Even if you don’t have much money, treat yourself to little things now and then. If you can’t afford a restaurant, have a takeaway on a Friday night after a week at work or at home. Or cook a special meal, maybe something to remind you of your honeymoon. Have a hot, oiled bath by candlelight or ask your husband for a backrub if you can’t afford or don’t wish to use a professional and treat him to one in return.

For some of you, the major change will be living with your new husband. His endearing habits may soon become extremely annoying as you yearn for your own space and, if house-moving is coupled with stress at work and not even a wedding on the horizon, is it any wonder that you feel depressed?

Take Time for Yourself
Now that you are finally married, why not take the time to enjoy it? Chase the blues away by body treatments. Reflexology is great for easing away those troubles. If you don’t want someone to touch your feet, ask for it to be done on your hands and you will find it a fantastic way to ease all the aching muscles caused by writing interminable thank you letters. Aromatherapy is also great for placating the blues. Tell the aromatherapist what’s wrong and she’ll mix oils especially for you. Treat yourself to an aromatherapy burner and unwind in the comfort of your own home to the relaxing scent of lavender as you curl up and start the novel you’ve been dying to read but just never had the time.

Get to know your husband
It may sound stupid but when was the last time you had a conversation which wasn’t about the wedding? Enjoy evenings in with no wedding talk. Discuss what’s happening in your lives right now as well as making plans for the future. Make a policy of having ‘special time’ where you go out for a meal or have a really good meal at home, complete with candles on the table and all the romantic trimmings of dining out without the expense.
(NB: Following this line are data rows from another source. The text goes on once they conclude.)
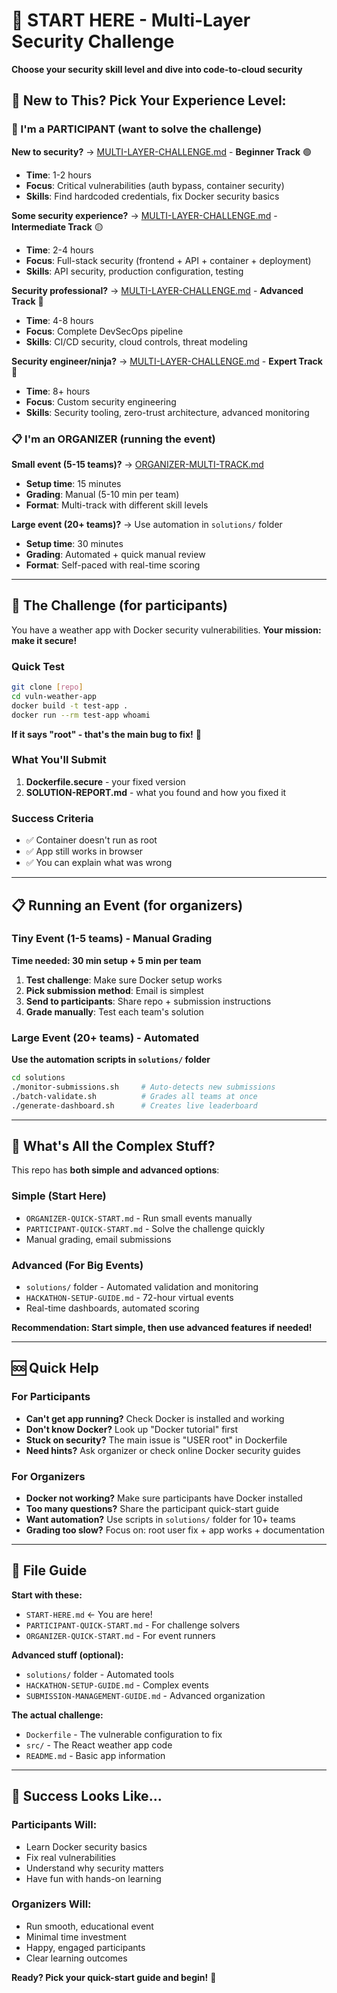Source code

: # 🚀 START HERE - Multi-Layer Security Challenge

**Choose your security skill level and dive into code-to-cloud security**

## 👋 New to This? Pick Your Experience Level:

### 🎯 I'm a PARTICIPANT (want to solve the challenge)

**New to security?** → [MULTI-LAYER-CHALLENGE.md](MULTI-LAYER-CHALLENGE.md) - **Beginner Track** 🟢

- **Time**: 1-2 hours
- **Focus**: Critical vulnerabilities (auth bypass, container security)
- **Skills**: Find hardcoded credentials, fix Docker security basics

**Some security experience?** → [MULTI-LAYER-CHALLENGE.md](MULTI-LAYER-CHALLENGE.md) - **Intermediate Track** 🟡

- **Time**: 2-4 hours
- **Focus**: Full-stack security (frontend + API + container + deployment)
- **Skills**: API security, production configuration, testing

**Security professional?** → [MULTI-LAYER-CHALLENGE.md](MULTI-LAYER-CHALLENGE.md) - **Advanced Track** 🔴

- **Time**: 4-8 hours
- **Focus**: Complete DevSecOps pipeline
- **Skills**: CI/CD security, cloud controls, threat modeling

**Security engineer/ninja?** → [MULTI-LAYER-CHALLENGE.md](MULTI-LAYER-CHALLENGE.md) - **Expert Track** 🚀

- **Time**: 8+ hours
- **Focus**: Custom security engineering
- **Skills**: Security tooling, zero-trust architecture, advanced monitoring

### 📋 I'm an ORGANIZER (running the event)

**Small event (5-15 teams)?** → [ORGANIZER-MULTI-TRACK.md](ORGANIZER-MULTI-TRACK.md)

- **Setup time**: 15 minutes
- **Grading**: Manual (5-10 min per team)
- **Format**: Multi-track with different skill levels

**Large event (20+ teams)?** → Use automation in `solutions/` folder

- **Setup time**: 30 minutes
- **Grading**: Automated + quick manual review
- **Format**: Self-paced with real-time scoring

---

## 🎯 The Challenge (for participants)

You have a weather app with Docker security vulnerabilities. **Your mission: make it secure!**

### Quick Test

```bash
git clone [repo]
cd vuln-weather-app
docker build -t test-app .
docker run --rm test-app whoami
```

**If it says "root" - that's the main bug to fix!** 🐛

### What You'll Submit

1. **Dockerfile.secure** - your fixed version
2. **SOLUTION-REPORT.md** - what you found and how you fixed it

### Success Criteria

- ✅ Container doesn't run as root
- ✅ App still works in browser
- ✅ You can explain what was wrong

---

## 📋 Running an Event (for organizers)

### Tiny Event (1-5 teams) - Manual Grading

**Time needed: 30 min setup + 5 min per team**

1. **Test challenge**: Make sure Docker setup works
2. **Pick submission method**: Email is simplest
3. **Send to participants**: Share repo + submission instructions
4. **Grade manually**: Test each team's solution

### Large Event (20+ teams) - Automated

**Use the automation scripts in `solutions/` folder**

```bash
cd solutions
./monitor-submissions.sh     # Auto-detects new submissions
./batch-validate.sh          # Grades all teams at once
./generate-dashboard.sh      # Creates live leaderboard
```

---

## 🤔 What's All the Complex Stuff?

This repo has **both simple and advanced options**:

### Simple (Start Here)

- `ORGANIZER-QUICK-START.md` - Run small events manually
- `PARTICIPANT-QUICK-START.md` - Solve the challenge quickly
- Manual grading, email submissions

### Advanced (For Big Events)

- `solutions/` folder - Automated validation and monitoring
- `HACKATHON-SETUP-GUIDE.md` - 72-hour virtual events
- Real-time dashboards, automated scoring

**Recommendation: Start simple, then use advanced features if needed!**

---

## 🆘 Quick Help

### For Participants

- **Can't get app running?** Check Docker is installed and working
- **Don't know Docker?** Look up "Docker tutorial" first
- **Stuck on security?** The main issue is "USER root" in Dockerfile
- **Need hints?** Ask organizer or check online Docker security guides

### For Organizers

- **Docker not working?** Make sure participants have Docker installed
- **Too many questions?** Share the participant quick-start guide
- **Want automation?** Use scripts in `solutions/` folder for 10+ teams
- **Grading too slow?** Focus on: root user fix + app works + documentation

---

## 📁 File Guide

**Start with these:**

- `START-HERE.md` ← You are here!
- `PARTICIPANT-QUICK-START.md` - For challenge solvers
- `ORGANIZER-QUICK-START.md` - For event runners

**Advanced stuff (optional):**

- `solutions/` folder - Automated tools
- `HACKATHON-SETUP-GUIDE.md` - Complex events
- `SUBMISSION-MANAGEMENT-GUIDE.md` - Advanced organization

**The actual challenge:**

- `Dockerfile` - The vulnerable configuration to fix
- `src/` - The React weather app code
- `README.md` - Basic app information

---

## 🎉 Success Looks Like...

### Participants Will:

- Learn Docker security basics
- Fix real vulnerabilities
- Understand why security matters
- Have fun with hands-on learning

### Organizers Will:

- Run smooth, educational event
- Minimal time investment
- Happy, engaged participants
- Clear learning outcomes

**Ready? Pick your quick-start guide and begin!** 🚀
You will both be tired after a long week, but you got married because you love each other and, with PWB affecting the pair of you, you need to be reminded of the pre-wedding joys of dating.

It’s worth noting that many husbands feel neglected by PWB, feeling that you’re actually upset because you regret marrying them. You need to reassure your new husband that you do love him and don’t regret marrying him at all but that you are suffering from a valid condition. Explain that it’s common amongst brides (although not all of you will get it) and it isn’t anything to do with him but that he can help you to get over it by supporting you through this difficult time. Just promise to make up for it later.

Film Night
Most of our brides have told us that they got over PWB by looking through their photos and playing the video of their weddings. What you have to remember is that the wedding day may be over but you have beautiful mementoes of a very special day. Plan a night in with friends and have a post-wedding hen party by inviting your friends round to watch the video and see how great you all looked.

One of the best ways to share your wedding day and overcome PWB is to make your own website. There are many firms, which deal in this but look for ease of access, how easy it is to use, how long it takes to be up and running and also how much it costs. Just think of all of those jealous brides to be flicking through your photos. It’s a great way to show your photos to all of your friends and relatives who couldn’t make it to the day itself. Post your URL on the Forum or submit a Featured Wedding so we can all enjoy it!

Just be careful that you don’t become too fixated and spend all of your time looking back at your wedding instead of forward to your marriage.

Don't Worry
The most important thing to remember is that PWB doesn’t last. I promise… it may not feel like it at the time but things will get better. We know this because of the feedback that we’ve received on our Newly Weds Forum. Not all brides will get it but those that do feel low, many of them not expecting to feel so weepy after such an exciting event and feeling even worse because of that. Follow our advice and remember that. Anyway, you have the rest of your lives ahead of you to have fun so get planning your next holiday, home and social life!